Because bicycle-versus-vehicle accidents are still considered “car accidents” where auto insurance is concerned, the family filed a claim for underinsured motorist coverage to compensate for the difference.

However, the company denied the claim, noting neither the fiancee nor the child were listed as named insureds on the policy. Plaintiff was confused. He’d ordered that policy. He’d met with the agent. Why wasn’t his fiancee a named insured?

As his lawsuit would later allege, the auto insurance agent was negligent in failing to procure insurance coverage requested by plaintiff, who asserted the agent owed a duty to exercise ordinary care and skill in renewing, procuring and placing the requested insurance coverage as required by state law. Plaintiff further alleged the insurance company was liable for the omissions or acts of its agents under the legal theory of respondeat superior.

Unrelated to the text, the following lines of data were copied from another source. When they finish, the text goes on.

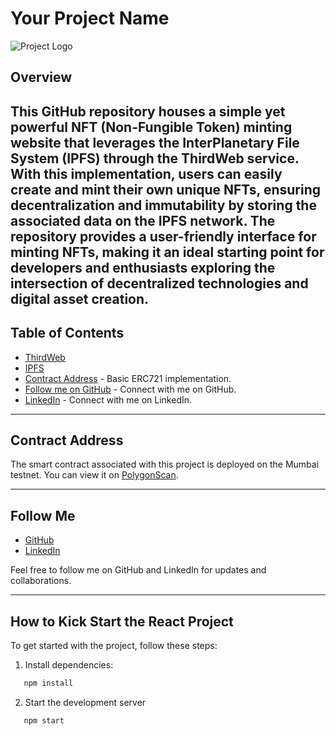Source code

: # Your Project Name

![Project Logo](https://i.ibb.co/NNW1VB3/ipfs-thirdweb.jpg)

## Overview

This GitHub repository houses a simple yet powerful NFT (Non-Fungible Token) minting website that leverages the InterPlanetary File System (IPFS) through the ThirdWeb service. With this implementation, users can easily create and mint their own unique NFTs, ensuring decentralization and immutability by storing the associated data on the IPFS network. The repository provides a user-friendly interface for minting NFTs, making it an ideal starting point for developers and enthusiasts exploring the intersection of decentralized technologies and digital asset creation.
---

## Table of Contents

- [ThirdWeb](https://thirdweb.com/)
- [IPFS](https://ipfs.tech/)
- [Contract Address](https://mumbai.polygonscan.com/address/0x6a756a376f5849e5822038679b30fb91f7155c69) - Basic ERC721 implementation.
- [Follow me on GitHub](https://github.com/mutahhirkhan) - Connect with me on GitHub.
- [LinkedIn](https://www.linkedin.com/in/mutahhirkhan/) - Connect with me on LinkedIn.

---

## Contract Address

The smart contract associated with this project is deployed on the Mumbai testnet. You can view it on [PolygonScan](https://mumbai.polygonscan.com/address/0x6a756a376f5849e5822038679b30fb91f7155c69).

---

## Follow Me

- [GitHub](https://github.com/mutahhirkhan)
- [LinkedIn](https://www.linkedin.com/in/mutahhirkhan/)

Feel free to follow me on GitHub and LinkedIn for updates and collaborations.

---

## How to Kick Start the React Project

To get started with the project, follow these steps:

1. Install dependencies:
```bash
   npm install
   ```
2. Start the development server
```bash
   npm start
   ```

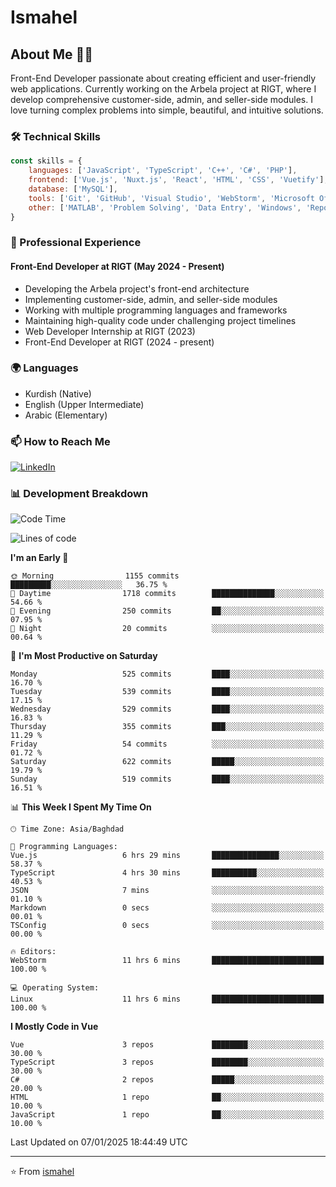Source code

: # Ismahel

## About Me 👨‍💻
Front-End Developer passionate about creating efficient and user-friendly web applications. Currently working on the Arbela project at RIGT, where I develop comprehensive customer-side, admin, and seller-side modules. I love turning complex problems into simple, beautiful, and intuitive solutions.

### 🛠️ Technical Skills
```javascript
const skills = {
    languages: ['JavaScript', 'TypeScript', 'C++', 'C#', 'PHP'],
    frontend: ['Vue.js', 'Nuxt.js', 'React', 'HTML', 'CSS', 'Vuetify'],
    database: ['MySQL'],
    tools: ['Git', 'GitHub', 'Visual Studio', 'WebStorm', 'Microsoft Office'],
    other: ['MATLAB', 'Problem Solving', 'Data Entry', 'Windows', 'Reporting']
}
```

### 💼 Professional Experience
#### Front-End Developer at RIGT (May 2024 - Present)
- Developing the Arbela project's front-end architecture
- Implementing customer-side, admin, and seller-side modules
- Working with multiple programming languages and frameworks
- Maintaining high-quality code under challenging project timelines
- Web Developer Internship at RIGT (2023)
- Front-End Developer at RIGT (2024 - present)

### 🌍 Languages
- Kurdish (Native)
- English (Upper Intermediate)
- Arabic (Elementary)

### 📫 How to Reach Me
[![LinkedIn](https://img.shields.io/badge/LinkedIn-0077B5?style=for-the-badge&logo=linkedin&logoColor=white)](https://linkedin.com/in/ismahel-zero-1053b4228)

### 📊 Development Breakdown
<!--START_SECTION:waka-->
![Code Time](http://img.shields.io/badge/Code%20Time-579%20hrs%2052%20mins-blue)

![Lines of code](https://img.shields.io/badge/From%20Hello%20World%20I%27ve%20Written-4.5%20million%20lines%20of%20code-blue)

**I'm an Early 🐤** 

```text
🌞 Morning                1155 commits        █████████░░░░░░░░░░░░░░░░   36.75 % 
🌆 Daytime                1718 commits        ██████████████░░░░░░░░░░░   54.66 % 
🌃 Evening                250 commits         ██░░░░░░░░░░░░░░░░░░░░░░░   07.95 % 
🌙 Night                  20 commits          ░░░░░░░░░░░░░░░░░░░░░░░░░   00.64 % 
```
📅 **I'm Most Productive on Saturday** 

```text
Monday                   525 commits         ████░░░░░░░░░░░░░░░░░░░░░   16.70 % 
Tuesday                  539 commits         ████░░░░░░░░░░░░░░░░░░░░░   17.15 % 
Wednesday                529 commits         ████░░░░░░░░░░░░░░░░░░░░░   16.83 % 
Thursday                 355 commits         ███░░░░░░░░░░░░░░░░░░░░░░   11.29 % 
Friday                   54 commits          ░░░░░░░░░░░░░░░░░░░░░░░░░   01.72 % 
Saturday                 622 commits         █████░░░░░░░░░░░░░░░░░░░░   19.79 % 
Sunday                   519 commits         ████░░░░░░░░░░░░░░░░░░░░░   16.51 % 
```


📊 **This Week I Spent My Time On** 

```text
🕑︎ Time Zone: Asia/Baghdad

💬 Programming Languages: 
Vue.js                   6 hrs 29 mins       ███████████████░░░░░░░░░░   58.37 % 
TypeScript               4 hrs 30 mins       ██████████░░░░░░░░░░░░░░░   40.53 % 
JSON                     7 mins              ░░░░░░░░░░░░░░░░░░░░░░░░░   01.10 % 
Markdown                 0 secs              ░░░░░░░░░░░░░░░░░░░░░░░░░   00.01 % 
TSConfig                 0 secs              ░░░░░░░░░░░░░░░░░░░░░░░░░   00.00 % 

🔥 Editors: 
WebStorm                 11 hrs 6 mins       █████████████████████████   100.00 % 

💻 Operating System: 
Linux                    11 hrs 6 mins       █████████████████████████   100.00 % 
```

**I Mostly Code in Vue** 

```text
Vue                      3 repos             ████████░░░░░░░░░░░░░░░░░   30.00 % 
TypeScript               3 repos             ████████░░░░░░░░░░░░░░░░░   30.00 % 
C#                       2 repos             █████░░░░░░░░░░░░░░░░░░░░   20.00 % 
HTML                     1 repo              ██░░░░░░░░░░░░░░░░░░░░░░░   10.00 % 
JavaScript               1 repo              ██░░░░░░░░░░░░░░░░░░░░░░░   10.00 % 
```




 Last Updated on 07/01/2025 18:44:49 UTC
<!--END_SECTION:waka-->

---
⭐️ From [ismahel](https://github.com/ismahelZero)
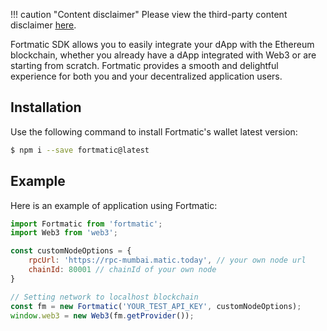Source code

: !!! caution "Content disclaimer"
    Please view the third-party content disclaimer [<ins>here</ins>](https://github.com/0xPolygon/wiki/blob/master/CONTENT_DISCLAIMER.md).
    
Fortmatic SDK allows you to easily integrate your dApp with the Ethereum blockchain, whether you already have a dApp integrated with Web3 or are starting from scratch. Fortmatic provides a smooth and delightful experience for both you and your decentralized application users.

## Installation

Use the following command to install Fortmatic's wallet latest version:

```bash
$ npm i --save fortmatic@latest
```

## Example
Here is an example of application using Fortmatic:

```js title="example.js"
import Fortmatic from 'fortmatic';
import Web3 from 'web3';

const customNodeOptions = {
    rpcUrl: 'https://rpc-mumbai.matic.today', // your own node url
    chainId: 80001 // chainId of your own node
}

// Setting network to localhost blockchain
const fm = new Fortmatic('YOUR_TEST_API_KEY', customNodeOptions);
window.web3 = new Web3(fm.getProvider());
```
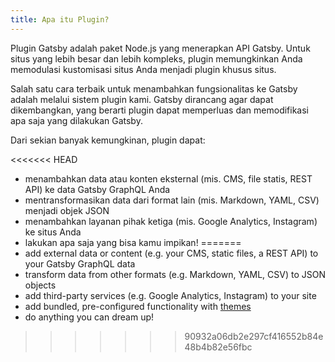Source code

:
 ```yaml
---
title: Apa itu Plugin?
---
```


Plugin Gatsby adalah paket Node.js yang menerapkan API Gatsby. Untuk situs yang lebih besar dan lebih kompleks, plugin memungkinkan Anda memodulasi kustomisasi situs Anda menjadi plugin khusus situs.

Salah satu cara terbaik untuk menambahkan fungsionalitas ke Gatsby adalah melalui sistem plugin kami. Gatsby dirancang agar dapat dikembangkan, yang berarti plugin dapat memperluas dan memodifikasi apa saja yang dilakukan Gatsby.

Dari sekian banyak kemungkinan, plugin dapat:

<<<<<<< HEAD
- menambahkan data atau konten eksternal (mis. CMS, file statis, REST API) ke data Gatsby GraphQL Anda
- mentransformasikan data dari format lain (mis. Markdown, YAML, CSV) menjadi objek JSON
- menambahkan layanan pihak ketiga (mis. Google Analytics, Instagram) ke situs Anda
- lakukan apa saja yang bisa kamu impikan!
=======
- add external data or content (e.g. your CMS, static files, a REST API) to your Gatsby GraphQL data
- transform data from other formats (e.g. Markdown, YAML, CSV) to JSON objects
- add third-party services (e.g. Google Analytics, Instagram) to your site
- add bundled, pre-configured functionality with [themes](/docs/themes/)
- do anything you can dream up!
>>>>>>> 90932a06db2e297cf416552b84e48b4b82e56fbc
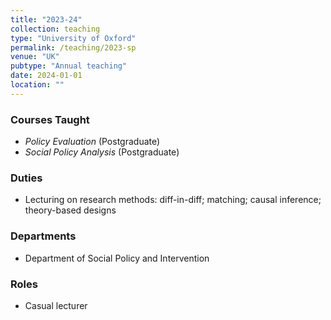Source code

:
 ```yaml
---
title: "2023-24"
collection: teaching
type: "University of Oxford"
permalink: /teaching/2023-sp
venue: "UK"
pubtype: "Annual teaching"
date: 2024-01-01
location: ""
---
```


### Courses Taught
- *Policy Evaluation* (Postgraduate)  
- *Social Policy Analysis* (Postgraduate)

### Duties
- Lecturing on research methods: diff-in-diff; matching; causal inference; theory-based designs

### Departments
- Department of Social Policy and Intervention

### Roles
- Casual lecturer

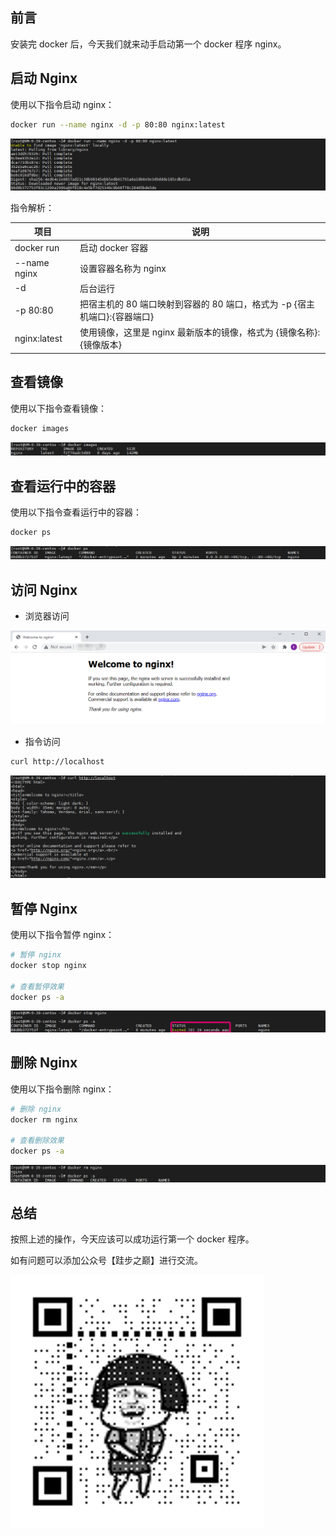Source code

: ## 前言

安装完 docker 后，今天我们就来动手启动第一个 docker 程序 nginx。

## 启动 Nginx

使用以下指令启动 nginx：

``` bash
docker run --name nginx -d -p 80:80 nginx:latest
```

![启动 Nginx](images/run/1.png "启动 Nginx")

指令解析：

| 项目 | 说明 |
| ------- | ------- |
| docker run | 启动 docker 容器 |
| \-\-name nginx | 设置容器名称为 nginx |
| \-d | 后台运行 |
| \-p 80:80 | 把宿主机的 80 端口映射到容器的 80 端口，格式为 \-p {宿主机端口}:{容器端口} |
| nginx:latest | 使用镜像，这里是 nginx 最新版本的镜像，格式为 {镜像名称}:{镜像版本} |

## 查看镜像

使用以下指令查看镜像：

``` bash
docker images
```

![查看镜像](images/run/2.png "查看镜像")

## 查看运行中的容器

使用以下指令查看运行中的容器：

``` bash
docker ps
```

![查看运行中的容器](images/run/3.png "查看运行中的容器")

## 访问 Nginx

- 浏览器访问

![浏览器访问](images/run/4.png "浏览器访问")

- 指令访问

``` bash
curl http://localhost
```

![指令访问](images/run/5.png "指令访问")

## 暂停 Nginx

使用以下指令暂停 nginx：

``` bash
# 暂停 nginx
docker stop nginx

# 查看暂停效果
docker ps -a
```

![暂停 Nginx](images/run/6.png "暂停 Nginx")

## 删除 Nginx

使用以下指令删除 nginx：

``` bash
# 删除 nginx
docker rm nginx

# 查看删除效果
docker ps -a
```

![删除 Nginx](images/run/7.png "删除 Nginx")

## 总结

按照上述的操作，今天应该可以成功运行第一个 docker 程序。

如有问题可以添加公众号【跬步之巅】进行交流。

![跬步之巅](/images/qrcode.gif "跬步之巅")

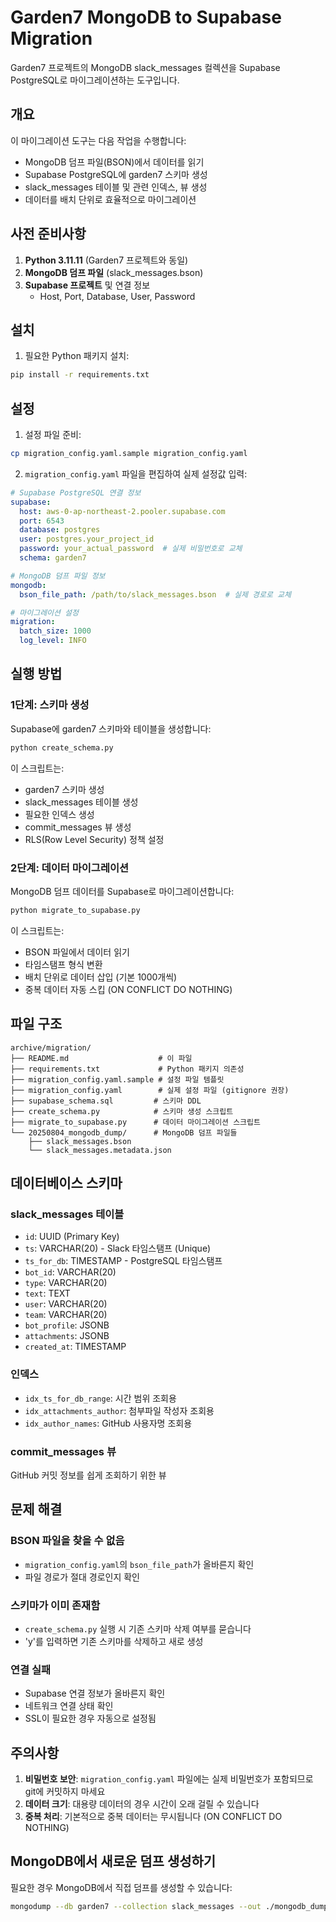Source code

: # Garden7 MongoDB to Supabase Migration

Garden7 프로젝트의 MongoDB slack_messages 컬렉션을 Supabase PostgreSQL로 마이그레이션하는 도구입니다.

## 개요

이 마이그레이션 도구는 다음 작업을 수행합니다:
- MongoDB 덤프 파일(BSON)에서 데이터를 읽기
- Supabase PostgreSQL에 garden7 스키마 생성
- slack_messages 테이블 및 관련 인덱스, 뷰 생성
- 데이터를 배치 단위로 효율적으로 마이그레이션

## 사전 준비사항

1. **Python 3.11.11** (Garden7 프로젝트와 동일)
2. **MongoDB 덤프 파일** (slack_messages.bson)
3. **Supabase 프로젝트** 및 연결 정보
   - Host, Port, Database, User, Password

## 설치

1. 필요한 Python 패키지 설치:
```bash
pip install -r requirements.txt
```

## 설정

1. 설정 파일 준비:
```bash
cp migration_config.yaml.sample migration_config.yaml
```

2. `migration_config.yaml` 파일을 편집하여 실제 설정값 입력:
```yaml
# Supabase PostgreSQL 연결 정보
supabase:
  host: aws-0-ap-northeast-2.pooler.supabase.com
  port: 6543
  database: postgres
  user: postgres.your_project_id
  password: your_actual_password  # 실제 비밀번호로 교체
  schema: garden7

# MongoDB 덤프 파일 정보
mongodb:
  bson_file_path: /path/to/slack_messages.bson  # 실제 경로로 교체

# 마이그레이션 설정
migration:
  batch_size: 1000
  log_level: INFO
```

## 실행 방법

### 1단계: 스키마 생성

Supabase에 garden7 스키마와 테이블을 생성합니다:

```bash
python create_schema.py
```

이 스크립트는:
- garden7 스키마 생성
- slack_messages 테이블 생성
- 필요한 인덱스 생성
- commit_messages 뷰 생성
- RLS(Row Level Security) 정책 설정

### 2단계: 데이터 마이그레이션

MongoDB 덤프 데이터를 Supabase로 마이그레이션합니다:

```bash
python migrate_to_supabase.py
```

이 스크립트는:
- BSON 파일에서 데이터 읽기
- 타임스탬프 형식 변환
- 배치 단위로 데이터 삽입 (기본 1000개씩)
- 중복 데이터 자동 스킵 (ON CONFLICT DO NOTHING)

## 파일 구조

```
archive/migration/
├── README.md                    # 이 파일
├── requirements.txt             # Python 패키지 의존성
├── migration_config.yaml.sample # 설정 파일 템플릿
├── migration_config.yaml        # 실제 설정 파일 (gitignore 권장)
├── supabase_schema.sql         # 스키마 DDL
├── create_schema.py            # 스키마 생성 스크립트
├── migrate_to_supabase.py      # 데이터 마이그레이션 스크립트
└── 20250804_mongodb_dump/      # MongoDB 덤프 파일들
    ├── slack_messages.bson
    └── slack_messages.metadata.json
```

## 데이터베이스 스키마

### slack_messages 테이블
- `id`: UUID (Primary Key)
- `ts`: VARCHAR(20) - Slack 타임스탬프 (Unique)
- `ts_for_db`: TIMESTAMP - PostgreSQL 타임스탬프
- `bot_id`: VARCHAR(20)
- `type`: VARCHAR(20)
- `text`: TEXT
- `user`: VARCHAR(20)
- `team`: VARCHAR(20)
- `bot_profile`: JSONB
- `attachments`: JSONB
- `created_at`: TIMESTAMP

### 인덱스
- `idx_ts_for_db_range`: 시간 범위 조회용
- `idx_attachments_author`: 첨부파일 작성자 조회용
- `idx_author_names`: GitHub 사용자명 조회용

### commit_messages 뷰
GitHub 커밋 정보를 쉽게 조회하기 위한 뷰

## 문제 해결

### BSON 파일을 찾을 수 없음
- `migration_config.yaml`의 `bson_file_path`가 올바른지 확인
- 파일 경로가 절대 경로인지 확인

### 스키마가 이미 존재함
- `create_schema.py` 실행 시 기존 스키마 삭제 여부를 묻습니다
- 'y'를 입력하면 기존 스키마를 삭제하고 새로 생성

### 연결 실패
- Supabase 연결 정보가 올바른지 확인
- 네트워크 연결 상태 확인
- SSL이 필요한 경우 자동으로 설정됨

## 주의사항

1. **비밀번호 보안**: `migration_config.yaml` 파일에는 실제 비밀번호가 포함되므로 git에 커밋하지 마세요
2. **데이터 크기**: 대용량 데이터의 경우 시간이 오래 걸릴 수 있습니다
3. **중복 처리**: 기본적으로 중복 데이터는 무시됩니다 (ON CONFLICT DO NOTHING)

## MongoDB에서 새로운 덤프 생성하기

필요한 경우 MongoDB에서 직접 덤프를 생성할 수 있습니다:

```bash
mongodump --db garden7 --collection slack_messages --out ./mongodb_dump
```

Defendants countered they owed no duty of care to plaintiffs. Trial court granted the motions to dismiss, but the Illinois Supreme Court reversed, finding the agent did owe an ordinary duty of care. The court did not decide whether defendant had in fact breached that duty, but the case has been remanded back to trial court for further proceedings.

When you don’t receive the auto insurance coverage you requested, you may have a strong civil claim for damages.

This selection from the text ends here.